## Stored data entries
┄┄┄┄┄┄┄┄┄┄┄┄┄┄┄┄┄┄┄┄
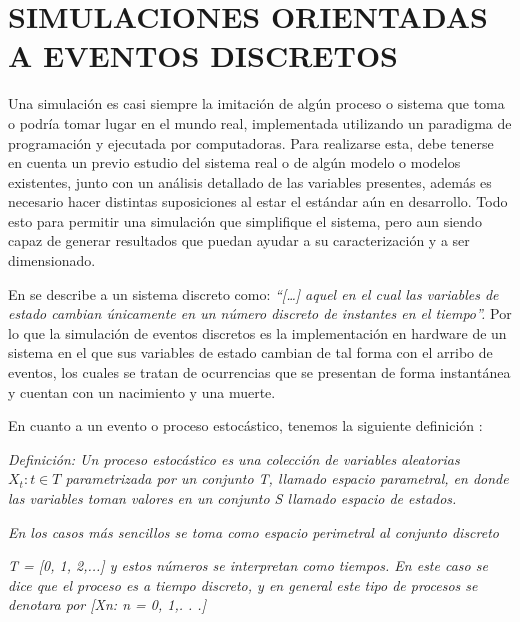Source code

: 
\section{SIMULACIONES ORIENTADAS A EVENTOS DISCRETOS}


Una simulación es casi siempre la imitación de algún proceso o sistema que toma o podría tomar lugar en el mundo real, implementada utilizando un paradigma de programación y ejecutada por computadoras. Para realizarse esta, debe tenerse en cuenta un previo estudio del sistema real o de algún modelo o modelos existentes, junto con un análisis detallado de las variables presentes, además es necesario hacer distintas suposiciones al estar el estándar aún en desarrollo. Todo esto para permitir una simulación que simplifique el sistema, pero aun siendo capaz de generar resultados que puedan ayudar a su caracterización y a ser dimensionado. \newline

En \parencite{Banks2005} se describe a un sistema discreto como: \textit{``[{\dots}] aquel en el cual las variables de estado cambian únicamente en un número discreto de instantes en el tiempo''.} Por lo que la simulación de eventos discretos es la implementación en hardware de un sistema en el que sus variables de estado cambian de tal forma con el arribo de eventos, los cuales se tratan de ocurrencias que se presentan de forma instantánea y cuentan con un nacimiento y una muerte.\newline

En cuanto a un evento o proceso estocástico, tenemos la siguiente definición \parencite{Correia2018}:\newline

\textit{Definición: Un proceso estocástico es una colección de variables aleatorias $X_{t}:t\in T$ parametrizada por un conjunto T, llamado espacio parametral, en donde las variables toman valores en un conjunto S llamado espacio de estados.}\newline

\textit{En los casos más sencillos se toma como espacio perimetral al conjunto discreto}\newline

\textit{T = [0, 1, 2,...] y estos números se interpretan como tiempos. En este caso se dice que el proceso es a tiempo discreto, y en general este tipo de procesos se denotara  por [Xn: n = 0, 1,. . .]} 

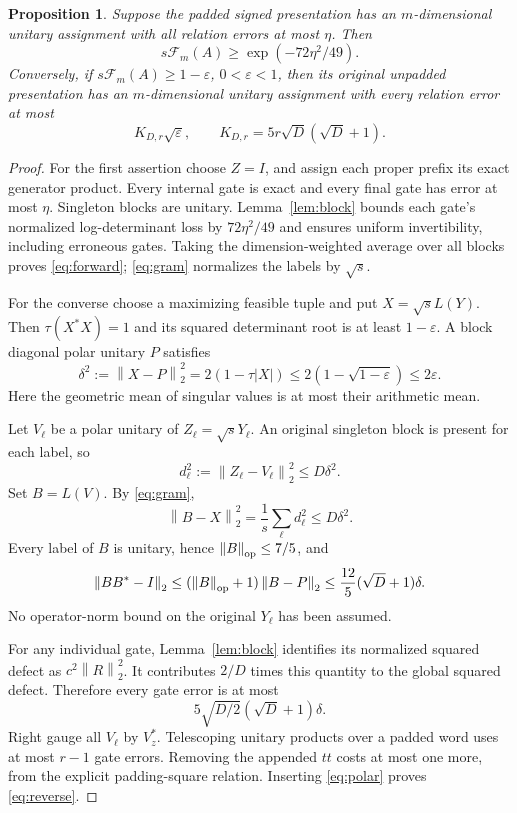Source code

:\documentclass[11pt]{article}
\newtheorem{proposition}[theorem]{Proposition}
\newcommand{\F}{\mathcal F}
\newcommand{\norm}[1]{\left\lVert#1\right\rVert}
\begin{document}
\begin{proposition}\label{prop:quantitative}
Suppose the padded signed presentation has an $m$-dimensional unitary assignment with all relation errors at most $\eta$. Then
\begin{equation}
 s\F_m(A)\ge \exp(-72\eta^2/49). \label{eq:forward}
\end{equation}
Conversely, if $s\F_m(A)\ge1-\varepsilon$, $0<\varepsilon<1$, then its original unpadded presentation has an $m$-dimensional unitary assignment with every relation error at most
\begin{equation}
 K_{D,r}\sqrt{\varepsilon},\qquad
 K_{D,r}=5r\sqrt D(\sqrt D+1). \label{eq:reverse}
\end{equation}
\end{proposition}
\begin{proof}
For the first assertion choose $Z=I$, and assign each proper prefix its exact generator product. Every internal gate is exact and every final gate has error at most $\eta$. Singleton blocks are unitary. Lemma~\ref{lem:block} bounds each gate's normalized log-determinant loss by $72\eta^2/49$ and ensures uniform invertibility, including erroneous gates. Taking the dimension-weighted average over all blocks proves \eqref{eq:forward}; \eqref{eq:gram} normalizes the labels by $\sqrt{s}$.

For the converse choose a maximizing feasible tuple and put $X=\sqrt{s}L(Y)$. Then $\tau(X^*X)=1$ and its squared determinant root is at least $1-\varepsilon$. A block diagonal polar unitary $P$ satisfies
\begin{equation}
 \delta^2:=\norm{X-P}_2^2
 =2(1-\tau|X|)
 \le2(1-\sqrt{1-\varepsilon})\le2\varepsilon. \label{eq:polar}
\end{equation}
Here the geometric mean of singular values is at most their arithmetic mean.

Let $V_\ell$ be a polar unitary of $Z_\ell=\sqrt{s}Y_\ell$. An original singleton block is present for each label, so
\[
 d_\ell^2:=\norm{Z_\ell-V_\ell}_2^2\le D\delta^2.
\]
Set $B=L(V)$. By \eqref{eq:gram},
\[
 \norm{B-X}_2^2=\frac1s\sum_\ell d_\ell^2\le D\delta^2.
\]
Every label of $B$ is unitary, hence $\norm B_{\rm op}\le7/5$, and
\[
 \norm{BB^*-I}_2
 \le(\norm B_{\rm op}+1)\norm{B-P}_2
 \le\frac{12}{5}(\sqrt D+1)\delta.
\]
No operator-norm bound on the original $Y_\ell$ has been assumed.

For any individual gate, Lemma~\ref{lem:block} identifies its normalized squared defect as $c^2\norm R_2^2$. It contributes $2/D$ times this quantity to the global squared defect. Therefore every gate error is at most
\[
 5\sqrt{D/2}(\sqrt D+1)\delta.
\]
Right gauge all $V_\ell$ by $V_z^*$. Telescoping unitary products over a padded word uses at most $r-1$ gate errors. Removing the appended $tt$ costs at most one more, from the explicit padding-square relation. Inserting \eqref{eq:polar} proves \eqref{eq:reverse}.
\end{proof}
\end{document}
┄┄┄┄┄┄┄┄┄┄┄┄┄┄┄┄┄┄┄┄
## ACTIVITY
Only the lines from the beginning of the records up to and including the line with "ORIENTADAS A EVENTOS" should appear, exactly as they are, and no pictures.

## PROBLEM SOLUTION
Source code

: 
\section{SIMULACIONES ORIENTADAS A EVENTOS DISCRETOS}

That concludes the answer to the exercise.